Existing Infrastructure Capacity Defined Before Construction Begins: Google MTV-RLS1 - Mountain View, CA
At a Glance
A capacity analysis of existing MEP infrastructure determined how many AES environmental chambers the facility could absorb without triggering system upgrades, protecting the owner from mid-project redesign risk. Documented load calculations and phased drawing publications gave Google stakeholders structured review gates before construction commitments were made.
Project Specifications
Category: Laboratories
Location: 100 Mayfield Ave, Mountain View, CA
Services Provided: Mechanical, Electrical, Plumbing & Process Piping, Construction Administration
Completion Date: 2024
Owner: Google
Contractor: COBE Construction
Project Description
Lead
Google's MTV-RLS1 facility at 100 Mayfield Avenue required MEP engineering to support the addition of AES environmental test chambers within an occupied, operational campus building. The central question before any design could proceed was whether existing chilled water, process cooling water, compressed dry air, and electrical distribution could absorb additional chamber loads without infrastructure replacement. Pragmatic PE structured the engagement to resolve that capacity question first, protecting Google from scope creep and budget exposure before permit drawings were issued.
Scope of Work
Pragmatic PE provided mechanical, plumbing/process piping, and electrical engineering services for the AES chamber addition at 100 Mayfield Avenue.
Mechanical/HVAC
• Evaluated existing CHW and PCW distribution infrastructure to define available spare capacity supporting new chamber connections without system modification
• Developed mechanical floor plans and updated CHW/PCW flow diagrams to document chamber tie-in points and system configuration
Electrical
• Developed a power plan, panel schedules, and a single-line diagram for the new AES chambers, confirming available panel capacity before new branch circuits were designed
• Coordinated electrical scope with Google's project requirements documentation to align drawing deliverables with owner review and sign-off workflows
Plumbing/Process Piping
• Developed process piping plans and updated CDA flow diagrams to document compressed dry air connection points for new chamber support
• Produced underground drainage plans for AES chamber waste, coordinating below-slab routing with above-ground process piping to avoid sequencing conflicts during construction
Construction Administration
• Supported construction through RFI response and submittal review, with OAC meeting attendance structured to maintain schedule alignment through installation
Challenges and Solutions
Constraint: Existing MEP infrastructure condition and spare capacity were unknown at project outset, creating risk that design would proceed on incorrect assumptions
Response: Pragmatic PE conducted a pre-design capacity review of mechanical, plumbing, process piping, and electrical systems, issuing load calculations to Google stakeholders for sign-off before permit drawings were generated
Constraint: A compressed forty-working-day design schedule, structured in four sequential publication milestones, required clear scope boundaries to prevent rework from stakeholder feedback arriving late in the process
Response: The engagement was structured with defined submission gates at 50% and 100% for both design and construction drawing sets, with a single allocated design revision window to absorb Google stakeholder comments without schedule disruption
Constraint: The phased chamber installation created a two-part scope, with an initial group of chambers to be permitted and constructed while a larger future phase remained undefined
Response: A schematic design alternate was scoped separately for the remaining chambers, allowing Google to obtain ROM pricing for Phase 2 without delaying Phase 1 permit submittal
Results and Impact
• Existing infrastructure was confirmed as adequate to support the initial chamber addition without system upgrades, removing a significant budget uncertainty before construction began.

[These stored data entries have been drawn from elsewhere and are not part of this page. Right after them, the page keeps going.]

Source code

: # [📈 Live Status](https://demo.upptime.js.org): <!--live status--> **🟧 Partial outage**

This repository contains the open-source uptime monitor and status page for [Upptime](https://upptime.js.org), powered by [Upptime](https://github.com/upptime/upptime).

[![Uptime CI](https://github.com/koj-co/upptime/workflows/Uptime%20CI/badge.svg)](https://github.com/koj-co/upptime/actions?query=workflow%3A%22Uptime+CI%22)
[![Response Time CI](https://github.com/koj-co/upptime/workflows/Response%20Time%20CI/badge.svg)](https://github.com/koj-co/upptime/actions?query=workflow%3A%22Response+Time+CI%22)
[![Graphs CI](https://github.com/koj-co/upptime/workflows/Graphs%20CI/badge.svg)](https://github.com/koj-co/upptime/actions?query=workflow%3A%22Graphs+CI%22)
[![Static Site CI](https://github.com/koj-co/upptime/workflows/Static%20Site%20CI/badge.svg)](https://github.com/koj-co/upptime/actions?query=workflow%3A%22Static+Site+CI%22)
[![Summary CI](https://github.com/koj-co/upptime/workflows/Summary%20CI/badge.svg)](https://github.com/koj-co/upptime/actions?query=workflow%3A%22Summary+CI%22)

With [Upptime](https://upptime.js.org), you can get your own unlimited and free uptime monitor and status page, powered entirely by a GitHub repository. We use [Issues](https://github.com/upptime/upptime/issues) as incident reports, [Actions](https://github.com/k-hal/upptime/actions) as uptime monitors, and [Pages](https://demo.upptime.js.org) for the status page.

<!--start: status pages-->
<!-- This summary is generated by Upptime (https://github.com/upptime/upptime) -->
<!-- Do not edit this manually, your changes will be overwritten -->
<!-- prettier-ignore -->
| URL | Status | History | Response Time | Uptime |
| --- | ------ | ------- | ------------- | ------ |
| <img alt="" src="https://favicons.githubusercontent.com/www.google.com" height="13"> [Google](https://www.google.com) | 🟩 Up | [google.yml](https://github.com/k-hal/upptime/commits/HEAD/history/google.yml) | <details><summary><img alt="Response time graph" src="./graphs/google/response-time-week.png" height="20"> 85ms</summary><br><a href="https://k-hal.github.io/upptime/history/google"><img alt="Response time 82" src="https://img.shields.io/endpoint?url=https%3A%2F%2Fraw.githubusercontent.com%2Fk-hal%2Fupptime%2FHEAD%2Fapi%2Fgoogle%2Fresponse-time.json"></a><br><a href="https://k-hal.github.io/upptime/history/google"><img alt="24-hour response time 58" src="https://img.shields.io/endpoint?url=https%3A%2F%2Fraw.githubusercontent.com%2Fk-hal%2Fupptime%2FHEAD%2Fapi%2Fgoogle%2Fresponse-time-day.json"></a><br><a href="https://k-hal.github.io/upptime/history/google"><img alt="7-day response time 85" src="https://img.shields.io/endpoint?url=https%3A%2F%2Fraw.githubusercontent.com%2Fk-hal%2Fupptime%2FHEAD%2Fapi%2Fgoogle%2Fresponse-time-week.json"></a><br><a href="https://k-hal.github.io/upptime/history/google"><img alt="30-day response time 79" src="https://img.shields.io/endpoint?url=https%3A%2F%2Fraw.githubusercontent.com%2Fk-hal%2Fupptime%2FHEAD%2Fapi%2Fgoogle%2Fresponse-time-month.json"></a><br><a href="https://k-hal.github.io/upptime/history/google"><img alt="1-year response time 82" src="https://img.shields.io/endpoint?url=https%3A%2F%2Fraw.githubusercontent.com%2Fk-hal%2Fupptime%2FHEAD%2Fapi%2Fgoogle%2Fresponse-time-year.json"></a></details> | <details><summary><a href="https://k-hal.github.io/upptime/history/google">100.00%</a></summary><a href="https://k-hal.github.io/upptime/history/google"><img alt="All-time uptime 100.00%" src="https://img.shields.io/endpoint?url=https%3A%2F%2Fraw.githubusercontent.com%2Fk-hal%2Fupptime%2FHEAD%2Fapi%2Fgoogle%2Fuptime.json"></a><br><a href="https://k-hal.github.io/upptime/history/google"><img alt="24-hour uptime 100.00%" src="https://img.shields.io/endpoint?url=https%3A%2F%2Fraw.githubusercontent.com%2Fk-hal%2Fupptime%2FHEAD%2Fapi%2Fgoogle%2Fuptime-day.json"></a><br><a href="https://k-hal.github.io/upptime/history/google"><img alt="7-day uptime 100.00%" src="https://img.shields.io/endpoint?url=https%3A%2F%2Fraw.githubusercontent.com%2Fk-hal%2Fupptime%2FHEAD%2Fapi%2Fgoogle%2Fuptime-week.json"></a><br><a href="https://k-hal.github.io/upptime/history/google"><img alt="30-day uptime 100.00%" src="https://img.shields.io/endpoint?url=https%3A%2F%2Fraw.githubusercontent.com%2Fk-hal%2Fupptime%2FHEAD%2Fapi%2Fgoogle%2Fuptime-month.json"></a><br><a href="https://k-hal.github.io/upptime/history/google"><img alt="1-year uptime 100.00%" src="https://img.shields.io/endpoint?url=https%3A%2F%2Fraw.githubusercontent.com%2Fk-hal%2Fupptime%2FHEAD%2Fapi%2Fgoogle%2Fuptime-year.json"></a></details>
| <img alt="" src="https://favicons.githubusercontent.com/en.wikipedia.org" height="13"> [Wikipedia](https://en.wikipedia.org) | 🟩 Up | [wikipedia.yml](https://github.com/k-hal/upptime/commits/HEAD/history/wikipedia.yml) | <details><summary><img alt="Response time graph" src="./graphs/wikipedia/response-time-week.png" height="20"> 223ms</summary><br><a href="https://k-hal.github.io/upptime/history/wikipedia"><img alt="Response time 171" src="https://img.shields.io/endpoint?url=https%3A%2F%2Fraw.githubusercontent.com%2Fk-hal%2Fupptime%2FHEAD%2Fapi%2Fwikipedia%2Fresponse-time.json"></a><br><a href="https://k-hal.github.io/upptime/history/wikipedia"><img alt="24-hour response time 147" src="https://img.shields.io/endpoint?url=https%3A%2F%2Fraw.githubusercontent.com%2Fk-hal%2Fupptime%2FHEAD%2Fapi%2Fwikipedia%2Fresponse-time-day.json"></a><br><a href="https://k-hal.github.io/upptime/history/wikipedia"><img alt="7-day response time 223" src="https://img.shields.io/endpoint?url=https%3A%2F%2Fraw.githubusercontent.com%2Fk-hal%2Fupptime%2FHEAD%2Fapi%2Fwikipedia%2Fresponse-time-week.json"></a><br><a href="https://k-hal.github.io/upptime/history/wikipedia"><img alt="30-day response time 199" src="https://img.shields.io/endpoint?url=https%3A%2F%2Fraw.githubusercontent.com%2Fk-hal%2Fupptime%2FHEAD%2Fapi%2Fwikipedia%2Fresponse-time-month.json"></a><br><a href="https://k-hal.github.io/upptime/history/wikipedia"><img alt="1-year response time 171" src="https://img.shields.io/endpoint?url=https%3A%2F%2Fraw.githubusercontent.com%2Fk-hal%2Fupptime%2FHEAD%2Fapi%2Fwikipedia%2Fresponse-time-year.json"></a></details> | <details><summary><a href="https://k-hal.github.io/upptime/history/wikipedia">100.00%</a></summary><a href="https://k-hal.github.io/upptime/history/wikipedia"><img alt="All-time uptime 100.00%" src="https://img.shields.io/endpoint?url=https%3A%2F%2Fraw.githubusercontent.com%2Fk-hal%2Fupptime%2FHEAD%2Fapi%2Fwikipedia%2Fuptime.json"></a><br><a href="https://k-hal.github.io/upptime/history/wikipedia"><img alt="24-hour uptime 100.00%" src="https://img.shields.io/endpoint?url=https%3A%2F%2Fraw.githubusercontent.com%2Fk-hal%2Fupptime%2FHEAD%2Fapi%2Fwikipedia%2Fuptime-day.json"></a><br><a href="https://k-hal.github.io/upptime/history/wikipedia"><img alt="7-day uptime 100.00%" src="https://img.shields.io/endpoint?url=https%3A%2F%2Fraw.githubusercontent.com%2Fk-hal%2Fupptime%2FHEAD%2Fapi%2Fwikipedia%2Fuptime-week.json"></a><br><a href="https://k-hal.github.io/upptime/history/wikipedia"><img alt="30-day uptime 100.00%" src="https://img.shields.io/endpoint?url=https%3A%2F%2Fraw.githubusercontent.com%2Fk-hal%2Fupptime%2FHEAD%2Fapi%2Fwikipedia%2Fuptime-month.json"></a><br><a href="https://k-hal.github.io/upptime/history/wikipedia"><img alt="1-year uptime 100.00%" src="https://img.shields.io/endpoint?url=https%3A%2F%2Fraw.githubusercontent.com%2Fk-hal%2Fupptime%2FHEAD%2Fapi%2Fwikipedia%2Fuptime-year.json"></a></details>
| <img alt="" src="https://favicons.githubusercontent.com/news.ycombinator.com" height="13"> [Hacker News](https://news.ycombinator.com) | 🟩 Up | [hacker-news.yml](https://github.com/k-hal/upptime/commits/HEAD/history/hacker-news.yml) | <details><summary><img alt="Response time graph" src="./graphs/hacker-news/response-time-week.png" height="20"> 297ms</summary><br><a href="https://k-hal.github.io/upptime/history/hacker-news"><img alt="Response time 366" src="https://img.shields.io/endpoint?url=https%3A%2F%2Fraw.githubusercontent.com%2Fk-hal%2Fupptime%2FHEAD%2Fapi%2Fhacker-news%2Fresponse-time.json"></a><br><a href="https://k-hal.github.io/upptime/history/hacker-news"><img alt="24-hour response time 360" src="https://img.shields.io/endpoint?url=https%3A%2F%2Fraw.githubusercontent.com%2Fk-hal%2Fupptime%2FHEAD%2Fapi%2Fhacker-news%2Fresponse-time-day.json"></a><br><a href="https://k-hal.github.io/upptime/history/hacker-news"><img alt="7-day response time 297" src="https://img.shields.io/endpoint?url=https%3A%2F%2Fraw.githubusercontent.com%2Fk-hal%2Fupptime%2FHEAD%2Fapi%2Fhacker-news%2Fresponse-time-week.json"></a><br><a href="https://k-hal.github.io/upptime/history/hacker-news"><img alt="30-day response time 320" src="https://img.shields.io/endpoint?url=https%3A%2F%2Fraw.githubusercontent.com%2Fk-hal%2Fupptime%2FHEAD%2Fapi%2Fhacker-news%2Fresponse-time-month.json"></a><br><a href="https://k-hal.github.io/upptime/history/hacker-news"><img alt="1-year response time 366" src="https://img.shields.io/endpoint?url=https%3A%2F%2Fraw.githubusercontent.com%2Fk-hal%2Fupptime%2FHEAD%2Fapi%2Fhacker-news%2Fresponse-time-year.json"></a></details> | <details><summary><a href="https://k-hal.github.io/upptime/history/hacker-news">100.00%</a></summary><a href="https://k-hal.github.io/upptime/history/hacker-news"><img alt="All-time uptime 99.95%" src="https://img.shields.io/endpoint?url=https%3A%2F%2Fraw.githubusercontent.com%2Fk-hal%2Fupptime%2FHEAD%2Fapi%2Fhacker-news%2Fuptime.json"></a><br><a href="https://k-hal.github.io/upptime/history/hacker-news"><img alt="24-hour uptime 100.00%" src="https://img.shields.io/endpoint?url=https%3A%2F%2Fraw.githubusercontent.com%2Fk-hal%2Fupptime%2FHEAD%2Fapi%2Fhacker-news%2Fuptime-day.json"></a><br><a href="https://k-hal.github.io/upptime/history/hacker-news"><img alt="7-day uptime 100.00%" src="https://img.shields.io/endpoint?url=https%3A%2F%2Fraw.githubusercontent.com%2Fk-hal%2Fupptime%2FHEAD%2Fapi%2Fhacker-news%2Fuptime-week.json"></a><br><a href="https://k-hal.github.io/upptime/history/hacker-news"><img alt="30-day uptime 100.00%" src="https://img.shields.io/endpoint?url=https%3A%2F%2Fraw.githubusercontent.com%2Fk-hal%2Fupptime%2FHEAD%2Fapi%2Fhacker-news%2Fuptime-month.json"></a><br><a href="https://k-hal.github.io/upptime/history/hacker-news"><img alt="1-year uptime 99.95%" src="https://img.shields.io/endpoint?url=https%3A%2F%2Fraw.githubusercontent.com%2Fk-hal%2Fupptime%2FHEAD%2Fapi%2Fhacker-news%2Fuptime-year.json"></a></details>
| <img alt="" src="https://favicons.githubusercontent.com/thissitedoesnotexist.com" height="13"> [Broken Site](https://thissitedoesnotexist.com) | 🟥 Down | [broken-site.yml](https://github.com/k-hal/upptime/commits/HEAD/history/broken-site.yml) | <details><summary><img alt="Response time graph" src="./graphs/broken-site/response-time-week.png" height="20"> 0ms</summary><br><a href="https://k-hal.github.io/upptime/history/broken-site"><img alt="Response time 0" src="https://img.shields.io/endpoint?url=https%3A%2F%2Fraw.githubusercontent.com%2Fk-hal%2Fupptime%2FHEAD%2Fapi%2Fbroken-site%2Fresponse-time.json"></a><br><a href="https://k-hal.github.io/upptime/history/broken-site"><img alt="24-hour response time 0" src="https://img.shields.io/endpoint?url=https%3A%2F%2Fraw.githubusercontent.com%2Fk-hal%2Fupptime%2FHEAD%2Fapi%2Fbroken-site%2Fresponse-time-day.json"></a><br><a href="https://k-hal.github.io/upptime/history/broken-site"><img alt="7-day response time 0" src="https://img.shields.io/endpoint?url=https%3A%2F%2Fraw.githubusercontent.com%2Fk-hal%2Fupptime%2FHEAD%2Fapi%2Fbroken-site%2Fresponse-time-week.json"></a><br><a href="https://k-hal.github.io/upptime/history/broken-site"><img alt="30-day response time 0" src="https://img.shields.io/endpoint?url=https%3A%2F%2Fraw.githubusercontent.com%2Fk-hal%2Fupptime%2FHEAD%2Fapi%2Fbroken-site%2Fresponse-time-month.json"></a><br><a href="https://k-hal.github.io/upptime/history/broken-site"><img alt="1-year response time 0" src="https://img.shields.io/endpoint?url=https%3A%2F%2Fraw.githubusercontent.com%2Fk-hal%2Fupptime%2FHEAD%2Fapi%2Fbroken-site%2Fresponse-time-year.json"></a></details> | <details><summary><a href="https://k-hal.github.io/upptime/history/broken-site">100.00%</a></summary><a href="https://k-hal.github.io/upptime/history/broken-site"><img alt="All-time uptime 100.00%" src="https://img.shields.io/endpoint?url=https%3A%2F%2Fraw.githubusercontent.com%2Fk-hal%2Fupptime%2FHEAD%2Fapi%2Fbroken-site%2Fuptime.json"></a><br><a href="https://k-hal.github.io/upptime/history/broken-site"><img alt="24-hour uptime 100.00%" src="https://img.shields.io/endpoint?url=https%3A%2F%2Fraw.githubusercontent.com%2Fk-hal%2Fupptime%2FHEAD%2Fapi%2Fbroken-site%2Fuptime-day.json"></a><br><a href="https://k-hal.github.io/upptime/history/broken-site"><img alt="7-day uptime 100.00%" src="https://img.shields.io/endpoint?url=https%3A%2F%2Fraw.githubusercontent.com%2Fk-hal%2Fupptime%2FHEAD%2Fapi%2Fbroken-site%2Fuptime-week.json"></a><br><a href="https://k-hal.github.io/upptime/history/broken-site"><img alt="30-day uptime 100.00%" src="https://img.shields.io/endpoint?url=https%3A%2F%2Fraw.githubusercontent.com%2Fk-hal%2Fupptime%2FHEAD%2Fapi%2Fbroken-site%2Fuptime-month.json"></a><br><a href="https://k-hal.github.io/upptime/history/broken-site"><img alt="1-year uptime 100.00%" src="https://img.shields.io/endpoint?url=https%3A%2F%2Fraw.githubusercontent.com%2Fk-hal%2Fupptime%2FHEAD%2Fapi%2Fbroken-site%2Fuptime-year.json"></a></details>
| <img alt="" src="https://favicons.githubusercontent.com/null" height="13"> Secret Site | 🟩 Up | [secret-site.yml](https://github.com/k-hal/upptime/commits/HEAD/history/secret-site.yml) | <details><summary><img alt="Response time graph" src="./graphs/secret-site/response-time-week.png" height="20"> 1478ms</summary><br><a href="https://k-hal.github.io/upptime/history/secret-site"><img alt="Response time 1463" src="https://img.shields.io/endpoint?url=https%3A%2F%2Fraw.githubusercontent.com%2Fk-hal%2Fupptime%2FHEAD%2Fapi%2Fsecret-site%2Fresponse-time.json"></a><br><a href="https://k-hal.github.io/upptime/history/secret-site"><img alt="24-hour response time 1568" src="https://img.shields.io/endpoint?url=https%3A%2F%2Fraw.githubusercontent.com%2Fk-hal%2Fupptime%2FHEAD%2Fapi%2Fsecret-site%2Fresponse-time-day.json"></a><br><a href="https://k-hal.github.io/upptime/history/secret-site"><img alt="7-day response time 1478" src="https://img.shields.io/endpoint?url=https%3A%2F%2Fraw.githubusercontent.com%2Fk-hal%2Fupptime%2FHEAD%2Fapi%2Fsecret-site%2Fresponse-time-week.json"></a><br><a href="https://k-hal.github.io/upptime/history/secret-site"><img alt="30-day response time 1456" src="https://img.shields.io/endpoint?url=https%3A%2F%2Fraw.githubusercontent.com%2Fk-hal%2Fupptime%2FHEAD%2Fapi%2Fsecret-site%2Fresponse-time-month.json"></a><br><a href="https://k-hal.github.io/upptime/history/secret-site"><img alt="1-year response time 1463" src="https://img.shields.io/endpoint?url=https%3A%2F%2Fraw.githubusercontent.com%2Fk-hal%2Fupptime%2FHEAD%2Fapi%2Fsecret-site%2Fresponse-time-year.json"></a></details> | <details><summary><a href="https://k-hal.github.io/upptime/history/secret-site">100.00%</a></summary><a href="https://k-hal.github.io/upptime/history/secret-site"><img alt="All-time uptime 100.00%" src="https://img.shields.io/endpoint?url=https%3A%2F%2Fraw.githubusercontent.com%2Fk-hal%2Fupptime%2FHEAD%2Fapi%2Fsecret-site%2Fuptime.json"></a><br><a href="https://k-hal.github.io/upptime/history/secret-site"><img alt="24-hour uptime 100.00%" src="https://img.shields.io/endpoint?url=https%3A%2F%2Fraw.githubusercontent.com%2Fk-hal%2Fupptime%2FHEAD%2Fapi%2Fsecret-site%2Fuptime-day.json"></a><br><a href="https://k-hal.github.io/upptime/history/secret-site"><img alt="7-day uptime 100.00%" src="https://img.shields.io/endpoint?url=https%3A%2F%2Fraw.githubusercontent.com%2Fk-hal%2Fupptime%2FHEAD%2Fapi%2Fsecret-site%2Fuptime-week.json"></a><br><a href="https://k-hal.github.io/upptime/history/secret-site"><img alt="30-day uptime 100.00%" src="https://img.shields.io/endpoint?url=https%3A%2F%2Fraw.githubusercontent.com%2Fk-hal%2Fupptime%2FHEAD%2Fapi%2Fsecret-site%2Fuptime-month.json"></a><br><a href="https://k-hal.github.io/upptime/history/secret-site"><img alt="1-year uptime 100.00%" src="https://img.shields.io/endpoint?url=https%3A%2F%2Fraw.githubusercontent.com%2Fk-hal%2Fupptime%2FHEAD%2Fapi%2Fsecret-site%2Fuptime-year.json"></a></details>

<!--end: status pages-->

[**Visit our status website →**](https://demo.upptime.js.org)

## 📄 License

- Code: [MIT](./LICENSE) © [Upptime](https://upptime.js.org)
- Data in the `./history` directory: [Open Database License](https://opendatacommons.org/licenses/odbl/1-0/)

• Structured capacity calculations issued for Google stakeholder sign-off created a documented decision record that protected both the owner and the design team from configuration change disputes during construction.
• Phased drawing publications with defined review windows reduced turnaround risk on a compressed schedule by preventing late-cycle stakeholder comments from reopening completed design work.
• A separately scoped Phase 2 schematic alternate gave Google a clear path to expand chamber count without requiring a full re-engagement or scope renegotiation.